9pm Bedtime...Here I Come

Take a look at Silvy rousing the lambs from nap-land and moving them out of her way. Why? Because she can. Silvy has been on the bottom rung since she was added to my flock. And now, much to her delight, there are 6 lambs that she can boss around when the dams aren't looking. She's no longer the lowest in the land. She gets in big trouble, though, if one of the mothers catches her headbutting the babies. That type of superiority is not allowed.
Even though it rained again today, I was pleasantly surprised by this afternoon's events. I expected my last pregnant ewe, Sian, would probably lamb on Sunday-just by the looks of her bag.
She was sunk and in early labor when I ventured out to let the girls out around 12:30 pm this afternoon, though. She had claimed a stall in the barn so I just added some fresh bedding and shut the door. By 2:30 she had two fresh lambs up and nursing with gusto. Way to go, Sian!

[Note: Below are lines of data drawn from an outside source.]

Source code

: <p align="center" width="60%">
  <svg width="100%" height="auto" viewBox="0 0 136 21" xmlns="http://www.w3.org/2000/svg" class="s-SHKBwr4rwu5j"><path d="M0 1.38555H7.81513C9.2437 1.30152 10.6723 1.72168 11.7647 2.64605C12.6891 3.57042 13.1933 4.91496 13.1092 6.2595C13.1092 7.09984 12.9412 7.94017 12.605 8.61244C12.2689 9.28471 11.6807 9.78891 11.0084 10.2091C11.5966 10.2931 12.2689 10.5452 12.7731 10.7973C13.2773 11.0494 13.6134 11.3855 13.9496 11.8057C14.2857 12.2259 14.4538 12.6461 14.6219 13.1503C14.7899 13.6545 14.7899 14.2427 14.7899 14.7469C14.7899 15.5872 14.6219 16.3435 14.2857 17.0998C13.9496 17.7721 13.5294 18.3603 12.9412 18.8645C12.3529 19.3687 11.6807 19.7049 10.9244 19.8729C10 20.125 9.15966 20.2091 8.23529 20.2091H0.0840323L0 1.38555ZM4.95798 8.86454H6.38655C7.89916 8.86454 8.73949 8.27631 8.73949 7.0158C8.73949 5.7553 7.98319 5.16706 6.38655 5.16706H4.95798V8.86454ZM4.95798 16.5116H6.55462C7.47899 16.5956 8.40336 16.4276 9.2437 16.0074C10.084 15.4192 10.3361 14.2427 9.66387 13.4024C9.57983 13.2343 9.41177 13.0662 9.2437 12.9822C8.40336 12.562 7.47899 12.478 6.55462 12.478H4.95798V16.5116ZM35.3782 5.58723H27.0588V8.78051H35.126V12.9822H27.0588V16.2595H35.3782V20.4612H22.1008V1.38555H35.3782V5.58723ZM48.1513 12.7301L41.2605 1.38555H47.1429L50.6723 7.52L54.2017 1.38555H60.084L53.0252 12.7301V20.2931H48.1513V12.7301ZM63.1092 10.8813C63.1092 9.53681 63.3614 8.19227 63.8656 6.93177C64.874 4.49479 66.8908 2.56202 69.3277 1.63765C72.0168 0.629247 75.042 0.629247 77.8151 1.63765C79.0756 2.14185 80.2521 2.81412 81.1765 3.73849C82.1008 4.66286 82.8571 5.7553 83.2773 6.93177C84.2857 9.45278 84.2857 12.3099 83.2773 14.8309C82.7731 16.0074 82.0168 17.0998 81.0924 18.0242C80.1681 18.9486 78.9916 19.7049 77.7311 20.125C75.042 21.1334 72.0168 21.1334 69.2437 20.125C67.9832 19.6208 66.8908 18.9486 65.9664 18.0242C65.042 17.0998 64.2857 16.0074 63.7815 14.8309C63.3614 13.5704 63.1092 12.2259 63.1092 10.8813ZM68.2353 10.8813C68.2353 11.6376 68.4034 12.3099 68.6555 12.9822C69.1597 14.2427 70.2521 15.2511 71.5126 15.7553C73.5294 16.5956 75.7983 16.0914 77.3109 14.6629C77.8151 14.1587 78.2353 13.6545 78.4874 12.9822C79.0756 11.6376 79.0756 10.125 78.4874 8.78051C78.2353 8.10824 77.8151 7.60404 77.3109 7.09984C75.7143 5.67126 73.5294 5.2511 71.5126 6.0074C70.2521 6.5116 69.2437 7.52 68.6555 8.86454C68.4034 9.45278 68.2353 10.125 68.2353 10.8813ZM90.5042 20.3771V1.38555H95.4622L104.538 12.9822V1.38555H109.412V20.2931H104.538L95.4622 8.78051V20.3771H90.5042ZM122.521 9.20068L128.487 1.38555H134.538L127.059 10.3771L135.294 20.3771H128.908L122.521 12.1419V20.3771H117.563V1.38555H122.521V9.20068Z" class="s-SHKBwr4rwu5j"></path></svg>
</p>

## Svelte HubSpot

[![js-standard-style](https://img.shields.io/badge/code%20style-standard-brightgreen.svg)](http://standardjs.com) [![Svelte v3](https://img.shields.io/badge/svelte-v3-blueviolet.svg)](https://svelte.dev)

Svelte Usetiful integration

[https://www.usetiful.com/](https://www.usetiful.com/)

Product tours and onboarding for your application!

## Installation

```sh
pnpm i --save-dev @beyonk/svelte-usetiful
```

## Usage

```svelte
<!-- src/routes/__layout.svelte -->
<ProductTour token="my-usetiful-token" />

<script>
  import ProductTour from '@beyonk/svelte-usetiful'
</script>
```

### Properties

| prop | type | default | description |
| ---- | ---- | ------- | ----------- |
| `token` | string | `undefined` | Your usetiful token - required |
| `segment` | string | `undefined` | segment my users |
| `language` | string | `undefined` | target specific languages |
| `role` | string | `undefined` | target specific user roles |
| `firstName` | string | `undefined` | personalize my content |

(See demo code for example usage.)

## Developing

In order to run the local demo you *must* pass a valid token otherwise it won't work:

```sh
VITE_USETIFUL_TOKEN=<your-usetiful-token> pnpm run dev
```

And now...I can go back to sleeping through the night. No more 2am barn checks. Ahhhh...Sweet Sleep.
Sian has lovely solid black, crimpy, soft fleece. I put her with Bombarde this year so I was really eager to see what she would give me. She gave me a gorgeous grey ewe lamb to replace Rachel some day. This lamb is glossy black except for the tiniest hint of sugar lips. I think I'm going to like her! The big surprise was a dynamite katmoget ram lamb with spotting though. Again, where did the spots come from? I have never bred for spots. Sian never even had so much as a white hair on her head at birth. And I can't see any spotting on Bombarde either. It's just so funny when these recessives pop out. The head spotting was obvious, but the body was all mottled so I'm not sure if that is just kat coloring or white. We'll see tomorrow.
Both lambs seem to have that ultra crimp Bombarde always throws. Beyond that, I can't say. The barn was dim and Sian was being such a great mom I didn't get involved much. I did check her bag and milk was flowing. The lambs ate several times without my help while I watched. Tomorrow I'll get a better look.
Thus ends lambing season at Boston Lake Farm. 200% lambing this year-a first ever. 5 ram lambs and 5 ewe lambs-a fair ratio. I feel very blessed.